だって…宙に浮いていたんだもん。こんなに高く持ち上げられた事なんてないから、僕は怖くてフルフルと小さく震えちゃった…
『ここは…建物の中?』
震えながらも、僕は周りを観察してみた。まず空をさがしてみたんだけど、上には茶色い木の板と変な四角い箱がぶら下がっているだけで、青い空は見えなかった。

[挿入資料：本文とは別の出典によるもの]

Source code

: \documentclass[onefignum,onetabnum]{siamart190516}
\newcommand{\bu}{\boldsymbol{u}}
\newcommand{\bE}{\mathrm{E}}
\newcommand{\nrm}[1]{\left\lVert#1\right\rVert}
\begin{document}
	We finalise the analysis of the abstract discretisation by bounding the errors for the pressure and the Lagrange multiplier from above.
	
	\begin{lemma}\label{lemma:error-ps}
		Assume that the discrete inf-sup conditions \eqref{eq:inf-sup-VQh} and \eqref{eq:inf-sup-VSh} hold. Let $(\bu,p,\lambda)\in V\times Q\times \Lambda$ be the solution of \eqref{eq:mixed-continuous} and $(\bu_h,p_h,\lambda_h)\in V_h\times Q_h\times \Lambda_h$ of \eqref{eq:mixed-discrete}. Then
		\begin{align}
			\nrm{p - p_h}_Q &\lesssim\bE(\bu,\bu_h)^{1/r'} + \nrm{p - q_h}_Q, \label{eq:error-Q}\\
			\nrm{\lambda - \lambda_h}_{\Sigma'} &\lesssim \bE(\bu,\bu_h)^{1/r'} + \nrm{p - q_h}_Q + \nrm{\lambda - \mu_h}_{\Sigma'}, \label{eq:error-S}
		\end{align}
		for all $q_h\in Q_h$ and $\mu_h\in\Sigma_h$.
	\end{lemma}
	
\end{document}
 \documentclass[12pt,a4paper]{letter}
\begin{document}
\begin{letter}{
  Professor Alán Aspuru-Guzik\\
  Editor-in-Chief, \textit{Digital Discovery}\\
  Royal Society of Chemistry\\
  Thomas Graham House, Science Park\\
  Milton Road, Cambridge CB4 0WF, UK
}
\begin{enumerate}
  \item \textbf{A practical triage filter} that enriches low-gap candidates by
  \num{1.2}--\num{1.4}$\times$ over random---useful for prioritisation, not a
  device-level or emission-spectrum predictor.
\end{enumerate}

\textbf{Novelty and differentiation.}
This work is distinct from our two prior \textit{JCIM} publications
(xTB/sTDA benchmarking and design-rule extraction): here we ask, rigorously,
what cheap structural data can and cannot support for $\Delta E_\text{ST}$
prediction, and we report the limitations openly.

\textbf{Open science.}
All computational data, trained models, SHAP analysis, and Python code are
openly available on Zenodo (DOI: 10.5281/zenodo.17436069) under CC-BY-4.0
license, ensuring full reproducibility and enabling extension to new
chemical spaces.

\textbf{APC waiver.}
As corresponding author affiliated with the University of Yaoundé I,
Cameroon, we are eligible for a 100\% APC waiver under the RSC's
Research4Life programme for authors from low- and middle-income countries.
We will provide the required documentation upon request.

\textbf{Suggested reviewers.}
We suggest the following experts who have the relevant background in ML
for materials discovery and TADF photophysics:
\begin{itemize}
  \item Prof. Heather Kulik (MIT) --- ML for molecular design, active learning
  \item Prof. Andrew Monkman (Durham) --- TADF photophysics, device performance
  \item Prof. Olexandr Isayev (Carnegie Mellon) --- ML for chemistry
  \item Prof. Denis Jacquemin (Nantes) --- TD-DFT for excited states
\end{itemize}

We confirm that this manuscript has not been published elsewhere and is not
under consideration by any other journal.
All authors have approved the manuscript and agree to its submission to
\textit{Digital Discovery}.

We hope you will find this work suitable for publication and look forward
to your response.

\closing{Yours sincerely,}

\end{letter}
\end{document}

次に地面を探したけど、やっぱり土の匂いも、コンクリートの匂いもしなかった。あるのはフワフワした変な色の布や、板ばかり。
そして気付いた…
『…窓がある…』
人間が住む建物には、これと似た「窓」が沢山付いているんだ。たまに勇敢な兄さんが、開けっ放しの窓から人間の住みかに入って、美味しいものを持ってくる時があったから、よく覚えている。
その窓から、空が見えたんだ。
だから、僕は建物の中にいるってわかった。